TABASCO® RAVIOLI WITH CRAB CAKE FILLING WITH LEMON-CAPER BROWN BUTTER AND WARM FENNEL-CABBAGE SALAD

Red TABASCO® Pasta

Ingredients Weight Measure
TABASCO® brand Original Red Sauce 4 oz.
Whole egg 1 ea.
Cold water, divided 3 oz.
Salt 1/2 tsp.
Black pepper, freshly ground 1/4 tsp.
All-purpose flour 1 lb.

Crab Cake Filling

Ingredients Weight Measure
TABASCO® brand Green Jalapeño Pepper Sauce 1 tsp.
Whole egg 1 ea.
Creole mustard 1 Tbsp.
Mayonnaise 1 Tbsp.
Worcestershire sauce 3/4 tsp.
Salt 3/4 tsp.
Lump or black fin crabmeat, cooked and cleaned of shells 1 lb.
Dry white breadcrumbs 1/2 cup

Warm Fennel-Cabbage Salad

Ingredients Weight Measure
Yellow onions, thinly sliced 8 oz.
Fresh fennel bulbs, thinly sliced 1 lb.
Fresh green cabbage, thinly sliced 1 lb.
Fresh celery, thinly sliced 8 oz.
Canola oil or other neutral vegetable oil 1/4 cup
Salt 1 tsp.
Water 1 cup
Chives, finely minced 1/2 cup

Lemon-Caper Brown Butter

Ingredients Weight Measure
Unsalted butter, cubed 12 oz.
Parsley, fresh, chopped 3/4 cup
Whole capers, drained, rinsed of brine 1-1/4 cups
Whole lemons, juice, segments, zest (zest for garnish) 6 ea.
Tomatoes, peeled, seeded, chopped 1-1/2 cups

Method

  1. To make Red TABASCO® Pasta, whisk all liquid ingredients, reserving 2 tbsp. of water, with salt and pepper.
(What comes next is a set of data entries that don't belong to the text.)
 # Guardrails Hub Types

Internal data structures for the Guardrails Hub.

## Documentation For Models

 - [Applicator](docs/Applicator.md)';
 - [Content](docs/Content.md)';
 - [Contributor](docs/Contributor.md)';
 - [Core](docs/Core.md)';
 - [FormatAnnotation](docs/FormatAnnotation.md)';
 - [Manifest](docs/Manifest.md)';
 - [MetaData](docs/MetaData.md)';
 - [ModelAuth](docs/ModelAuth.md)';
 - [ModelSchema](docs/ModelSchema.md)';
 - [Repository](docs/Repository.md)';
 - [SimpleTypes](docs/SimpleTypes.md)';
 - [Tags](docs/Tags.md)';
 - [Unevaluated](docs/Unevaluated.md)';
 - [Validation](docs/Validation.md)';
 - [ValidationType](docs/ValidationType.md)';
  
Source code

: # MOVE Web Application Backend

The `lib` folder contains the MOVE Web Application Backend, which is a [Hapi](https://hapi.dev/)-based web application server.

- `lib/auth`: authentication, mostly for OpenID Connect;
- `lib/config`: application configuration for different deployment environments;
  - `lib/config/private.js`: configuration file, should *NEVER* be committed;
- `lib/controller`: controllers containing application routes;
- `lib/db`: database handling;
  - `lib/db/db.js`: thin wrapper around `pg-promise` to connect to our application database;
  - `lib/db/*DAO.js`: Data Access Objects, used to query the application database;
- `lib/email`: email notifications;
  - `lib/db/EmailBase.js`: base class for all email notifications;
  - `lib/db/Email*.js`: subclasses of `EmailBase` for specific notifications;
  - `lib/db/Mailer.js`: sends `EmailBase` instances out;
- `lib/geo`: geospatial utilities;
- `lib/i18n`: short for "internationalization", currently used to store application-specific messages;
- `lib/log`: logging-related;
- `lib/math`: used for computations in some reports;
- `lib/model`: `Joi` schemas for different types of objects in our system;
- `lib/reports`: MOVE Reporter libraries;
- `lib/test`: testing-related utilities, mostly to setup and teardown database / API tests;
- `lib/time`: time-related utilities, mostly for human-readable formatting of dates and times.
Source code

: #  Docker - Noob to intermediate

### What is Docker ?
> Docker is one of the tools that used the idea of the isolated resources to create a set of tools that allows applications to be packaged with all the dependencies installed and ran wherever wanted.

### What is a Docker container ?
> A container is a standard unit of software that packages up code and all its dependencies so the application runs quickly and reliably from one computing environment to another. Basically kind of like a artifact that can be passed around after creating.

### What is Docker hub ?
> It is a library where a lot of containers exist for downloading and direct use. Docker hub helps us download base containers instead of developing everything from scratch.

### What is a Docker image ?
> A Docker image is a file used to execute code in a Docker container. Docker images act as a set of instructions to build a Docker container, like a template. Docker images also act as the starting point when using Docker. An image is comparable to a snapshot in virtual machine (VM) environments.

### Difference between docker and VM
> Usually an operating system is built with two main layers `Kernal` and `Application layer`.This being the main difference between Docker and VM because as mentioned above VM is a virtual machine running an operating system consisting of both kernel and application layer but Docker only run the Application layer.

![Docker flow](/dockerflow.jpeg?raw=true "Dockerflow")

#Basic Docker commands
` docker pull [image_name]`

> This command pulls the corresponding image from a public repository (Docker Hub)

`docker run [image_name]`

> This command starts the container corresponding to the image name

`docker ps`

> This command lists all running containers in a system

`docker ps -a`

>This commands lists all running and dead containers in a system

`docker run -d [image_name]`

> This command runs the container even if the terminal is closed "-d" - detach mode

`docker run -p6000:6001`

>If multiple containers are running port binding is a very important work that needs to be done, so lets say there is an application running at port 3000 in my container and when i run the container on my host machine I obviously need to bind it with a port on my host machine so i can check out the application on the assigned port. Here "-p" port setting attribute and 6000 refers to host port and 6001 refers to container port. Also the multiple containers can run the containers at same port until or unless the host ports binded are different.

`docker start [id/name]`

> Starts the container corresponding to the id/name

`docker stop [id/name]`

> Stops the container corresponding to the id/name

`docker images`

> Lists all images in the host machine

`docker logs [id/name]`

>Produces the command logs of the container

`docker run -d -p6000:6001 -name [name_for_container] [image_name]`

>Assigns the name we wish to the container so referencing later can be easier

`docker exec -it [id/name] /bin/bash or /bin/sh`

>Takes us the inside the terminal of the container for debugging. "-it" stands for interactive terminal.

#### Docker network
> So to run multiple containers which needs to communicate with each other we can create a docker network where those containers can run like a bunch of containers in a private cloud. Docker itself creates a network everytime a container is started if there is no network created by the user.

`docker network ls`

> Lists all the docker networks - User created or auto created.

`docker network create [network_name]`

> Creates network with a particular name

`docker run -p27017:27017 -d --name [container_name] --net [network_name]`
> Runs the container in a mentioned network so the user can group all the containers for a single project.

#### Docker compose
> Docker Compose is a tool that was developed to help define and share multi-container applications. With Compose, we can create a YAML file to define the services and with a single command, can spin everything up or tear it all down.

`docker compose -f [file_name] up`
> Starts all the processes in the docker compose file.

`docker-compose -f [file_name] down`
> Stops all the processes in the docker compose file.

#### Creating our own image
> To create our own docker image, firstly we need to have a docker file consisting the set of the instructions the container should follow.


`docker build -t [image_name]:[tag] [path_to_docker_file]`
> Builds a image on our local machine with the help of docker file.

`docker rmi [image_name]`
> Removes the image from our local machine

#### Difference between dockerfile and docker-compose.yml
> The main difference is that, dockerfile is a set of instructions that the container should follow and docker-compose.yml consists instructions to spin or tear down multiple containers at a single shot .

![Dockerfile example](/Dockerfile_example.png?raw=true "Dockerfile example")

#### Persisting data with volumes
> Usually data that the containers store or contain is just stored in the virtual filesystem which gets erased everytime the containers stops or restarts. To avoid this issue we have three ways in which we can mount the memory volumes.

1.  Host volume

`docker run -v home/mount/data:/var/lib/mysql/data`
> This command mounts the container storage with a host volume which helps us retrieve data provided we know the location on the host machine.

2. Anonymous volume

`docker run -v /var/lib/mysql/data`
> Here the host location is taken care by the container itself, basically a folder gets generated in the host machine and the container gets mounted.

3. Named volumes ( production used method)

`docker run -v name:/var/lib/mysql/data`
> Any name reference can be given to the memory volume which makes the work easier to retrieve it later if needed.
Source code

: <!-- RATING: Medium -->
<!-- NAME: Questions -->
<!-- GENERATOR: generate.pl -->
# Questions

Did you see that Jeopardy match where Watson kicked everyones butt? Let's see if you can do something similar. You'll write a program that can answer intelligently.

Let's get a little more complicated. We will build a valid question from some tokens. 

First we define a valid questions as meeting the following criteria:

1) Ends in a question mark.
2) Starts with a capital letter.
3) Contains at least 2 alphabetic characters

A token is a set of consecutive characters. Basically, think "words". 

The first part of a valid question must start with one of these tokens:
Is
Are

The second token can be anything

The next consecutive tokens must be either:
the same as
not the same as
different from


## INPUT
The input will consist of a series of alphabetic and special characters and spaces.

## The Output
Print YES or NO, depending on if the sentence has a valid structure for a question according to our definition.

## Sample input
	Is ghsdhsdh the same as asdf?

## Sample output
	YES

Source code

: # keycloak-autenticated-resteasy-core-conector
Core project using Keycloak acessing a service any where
Place flour in an 8-qt. mixing bowl. Make a well in the center of the flour. Pour liquid mixture into center of flour and stir to combine. When mixture forms a rough dough, remove from bowl and knead by hand for 5 minutes or until dough becomes slightly elastic. If dough is too dry, gradually knead in reserved water 1 Tbsp. at a time. Dough should be smooth and pliable and not sticky. Cover kneaded dough with plastic wrap and allow to rest, refrigerated, for at least a half hour.
  2. To make Crab Cake Filling, combine TABASCO® Green Jalapeño Pepper Sauce, egg, mustard, mayonnaise, Worcestershire and salt. Add crabmeat to TABASCO® mixture. Add breadcrumbs 1/4 cup at a time until mixture holds together into a loose but moist "cake." Form into 36 evenly sized balls (about 1 oz. each). Cover and hold until making ravioli.
  3. When dough has rested, portion into 8 evenly sized pieces and roll on a pasta machine until each piece is as thin as possible without tearing. On 4 of the pasta sheets, place 9 portions of the crab cake filling, making sure to space them evenly. There should be at least 1-1/2" between each portion of crab. Using a paintbrush and cold tap water, lightly paint the pasta sheets between each portion of crab mixture. Quickly place the remaining 4 pasta sheets over the portions and press down firmly to seal the top and bottom pasta sheets together around each portion. Using a round pastry cutter or sharp knife, cut in between each portion to form 36 large individual ravioli. Gently place on a well-floured sheet tray and hold for service. (Note: If not using within 2 hours of assembly, freeze immediately. When frozen individually and bagged, these will store well for up to 2 weeks. Cook directly from freezer.)
  4. To make Warm Fennel-Cabbage Salad, slice all vegetables as described; hold cold for service. Just before ravioli is to be cooked, heat oil in a large, shallow sauté pan. Add onions and cook until light golden brown. Add remaining vegetables (except chives) and stir to combine with onions. Add salt and water and bring to a boil, cover tightly and cook 3 to 5 minutes until vegetables are tender but still crisp. Uncover, stir in chives and hold warm.
  5. To make Lemon-Caper Brown Butter, prepare all ingredients and hold cold for service and assembly. While ravioli is cooking in salted water for just a few minutes until tender, place butter into shallow sauté pan. Heat butter until melted completely and it begins to foam. When foam begins to subside and butter becomes golden brown, add in this order: parsley, capers, lemon segments, lemon juice and tomato flesh. Bring to boil and then immediately spoon over cooked and drained ravioli.
  6. To assemble, place warm salad on center of each serving plate. Arrange 3 ravioli around the salad and spoon butter over and around each one. Garnish with lemon zest. Serve immediately.